Last November, a singer-songwriter who performed grupero music and narcocorridos was gunned down along with two other people in Culiacan, the capital of Sinaloa.

Diego Rivas was killed by gunmen who opened fire at close range in Culiacan’s Lazaro Cardenas neighborhood, the Sinaloa Attorney General’s Office said.

Rivas, known for the hits “El amor no se vende,” “Los ojitos de mi Elena” and “Soy yo,” was drinking in the street with several other people when the gunmen opened fire.

Alfredo Herrera Gomez, a 24-year-old singer, was also pronounced dead at the scene.

Singer Sergio Vega, known as “El Shaka,” was shot to death while driving on a highway in Sinaloa on June 26, 2010.

Vega was driving to Alhuey, where he planned to perform with several other artists, when gunmen who had apparently been following him opened fire on the vehicle.

The 40-year-old singer was traveling with another person at the time of the attack.

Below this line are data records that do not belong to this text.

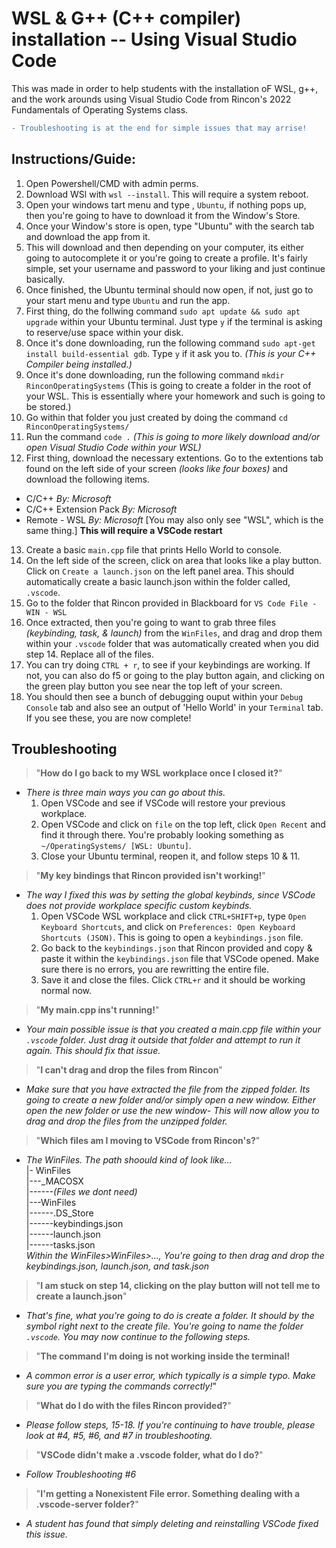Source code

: # WSL & G++ (C++ compiler) installation -- Using Visual Studio Code

This was made in order to help students with the installation oF WSL, g++, and the work arounds using Visual Studio Code from Rincon's 2022 Fundamentals of Operating Systems class.

```diff
- Troubleshooting is at the end for simple issues that may arrise!
```

## Instructions/Guide:

1) Open Powershell/CMD with admin perms.
2) Download WSl with `wsl --install`. This will require a system reboot.
3) Open your windows tart menu and type , `Ubuntu`, if nothing pops up, then you're going to have to download it from the Window's Store.
4) Once your Window's store is open, type "Ubuntu" with the search tab and download the app from it.
5) This will download and then depending on your computer, its either going to autocomplete it or you're going to create a profile. It's fairly simple, set your username and password to your liking and just continue basically.
6) Once finished, the Ubuntu terminal should now open, if not, just go to your start menu and type `Ubuntu` and run the app.
7) First thing, do the follwing command `sudo apt update && sudo apt upgrade` within your Ubuntu terminal. Just type `y` if the terminal is asking to reserve/use space within your disk.
8) Once it's done downloading, run the following command `sudo apt-get install build-essential gdb`. Type `y` if it ask you to. *(This is your C++ Compiler being installed.)*
9) Once it's done downloading, run the following command `mkdir RinconOperatingSystems` (This is going to create a folder in the root of your WSL. This is essentially where your homework and such is going to be stored.)
10) Go within that folder you just created by doing the command `cd RinconOperatingSystems/`
11) Run the command `code .` *(This is going to more likely download and/or open Visual Studio Code within your WSL)*
12) First thing, download the necessary extentions. Go to the extentions tab found on the left side of your screen *(looks like four boxes)* and download the following items.  
  - C/C++ *By: Microsoft*
  - C/C++ Extension Pack *By: Microsoft*
  - Remote - WSL *By: Microsoft* [You may also only see "WSL", which is the same thing.] 
**This will require a VSCode restart**
13) Create a basic `main.cpp` file that prints Hello World to console.
14) On the left side of the screen, click on area that looks like a play button. Click on `Create a launch.json` on the left panel area. This should automatically create a basic launch.json within the folder called, `.vscode`.
15) Go to the folder that Rincon provided in Blackboard for `VS Code File - WIN - WSL`
16) Once extracted, then you're going to want to grab three files *(keybinding, task, & launch)* from the `WinFiles`, and drag and drop them within your `.vscode` folder that was automatically created when you did step 14. Replace all of the files.
17) You can try doing `CTRL + r`, to see if your keybindings are working. If not, you can also do f5 or going to the play button again, and clicking on the green play button you see near the top left of your screen.
18) You should then see a bunch of debugging ouput within your `Debug Console` tab and also see an output of 'Hello World' in your `Terminal` tab. If you see these, you are now complete!


## Troubleshooting

> "**How do I go back to my WSL workplace once I closed it?**"
- *There is three main ways you can go about this.*
  1) Open VSCode and see if VSCode will restore your previous workplace.
  2) Open VSCode and click on `file` on the top left, click `Open Recent` and find it through there. You're probably looking something as `~/OperatingSystems/ [WSL: Ubuntu]`.
  3) Close your Ubuntu terminal, reopen it, and follow steps 10 & 11.


> "**My key bindings that Rincon provided isn't working!**"
- *The way I fixed this was by setting the global keybinds, since VSCode does not provide workplace specific custom keybinds.*
  1) Open VSCode WSL workplace and click `CTRL+SHIFT+p`, type `Open Keyboard Shortcuts`, and click on `Preferences: Open Keyboard Shortcuts (JSON)`. This is going to open a `keybindings.json` file.
  2) Go back to the `keybindings.json` that Rincon provided and copy & paste it within the `keybindings.json` file that VSCode opened. Make sure there is no errors, you are rewritting the entire file.
  3) Save it and close the files. Click `CTRL+r` and it should be working normal now.


> "**My main.cpp ins't running!**"
- *Your main possible issue is that you created a main.cpp file within your `.vscode` folder. Just drag it outside that folder and attempt to run it again. This should fix that issue.*


> "**I can't drag and drop the files from Rincon**"
- *Make sure that you have extracted the file from the zipped folder. Its going to create a new folder and/or simply open a new window. Either open the new folder or use the new window- This will now allow you to drag and drop the files from the unzipped folder.*


> "**Which files am I moving to VSCode from Rincon's?**"
- *The WinFiles. The path shoould kind of look like...*  
  |- WinFiles   
  |---\_MACOSX  
  |------*(Files we dont need)*  
  |---WinFiles  
  |------.DS_Store           
  |------keybindings.json    
  |------launch.json    
  |------tasks.json    
  *Within the WinFiles>WinFiles>..., You're going to then drag and drop the keybindings.json, launch.json, and task.json*  


> "**I am stuck on step 14, clicking on the play button will not tell me to create a launch.json**"
- *That's fine, what you're going to do is create a folder. It should by the symbol right next to the create file. You're going to name the folder `.vscode`. You may now continue to the following steps.*


> "**The command I'm doing is not working inside the terminal!**
- *A common error is a user error, which typically is a simple typo. Make sure you are typing the commands correctly!*"


> "**What do I do with the files Rincon provided?**"
- *Please follow steps, 15-18. If you're continuing to have trouble, please look at #4, #5, #6, and #7 in troubleshooting.*


> "**VSCode didn't make a .vscode folder, what do I do?**"
- *Follow Troubleshooting #6*

> "**I'm getting a Nonexistent File error. Something dealing with a .vscode-server folder?**"
- *A student has found that simply deleting and reinstalling VSCode fixed this issue.*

Vega denied a few hours before his death that he had been the target of an attack.

The singer said he had bolstered his security in light of the attacks on musicians in Mexico in recent years.

Singer Carlos Ocaranza was gunned down on Aug. 16, 2009, as he left a bar where he had given a concert in the western city of Guadalajara and his agent, Jorge Altamirano Pelayo, was seriously wounded.

Ocaranza, who was related to a famous singer murdered in 2006, had just finished performing at the La Revancha bar in the city’s western section when two gunmen shot him and fled on a motorcycle.

Ocaranza was related to Valentin Elizalde, who was murdered on Nov. 25, 2006, in the border city of Reynosa by drug traffickers apparently unhappy with some of his compositions.

Elizalde and other singers perform what is known in Mexico as grupero music, a genre that includes so-called narcocorridos.

Reports claim that drug capos pay large sums for the ballads and more than a dozen grupero singers have been murdered since 1992.

In January 2008, Roberto Ignacio del Fierro Lugo, the publicist for Jesus Elizalde, Valentin’s brother, was murdered near a recording studio in the Guadalajara suburb of Zapopan . . .

In December 2007, a wave of violence was unleashed against various grupero singers, such as Sergio Gomez, 34, the lead singer of Grammy-nominated band K-PAZ de la Sierra, who was kidnapped and murdered after a concert, and vocalist Zayda Peña Arjona, 28, killed by a gunman who pursued her to the hospital where she was recovering from gunshot wounds.

That’s quite a litany, via borderlandbeat.com. My takeaway: if you want to speak freely live in a country where you can carry a big stick. First and foremost.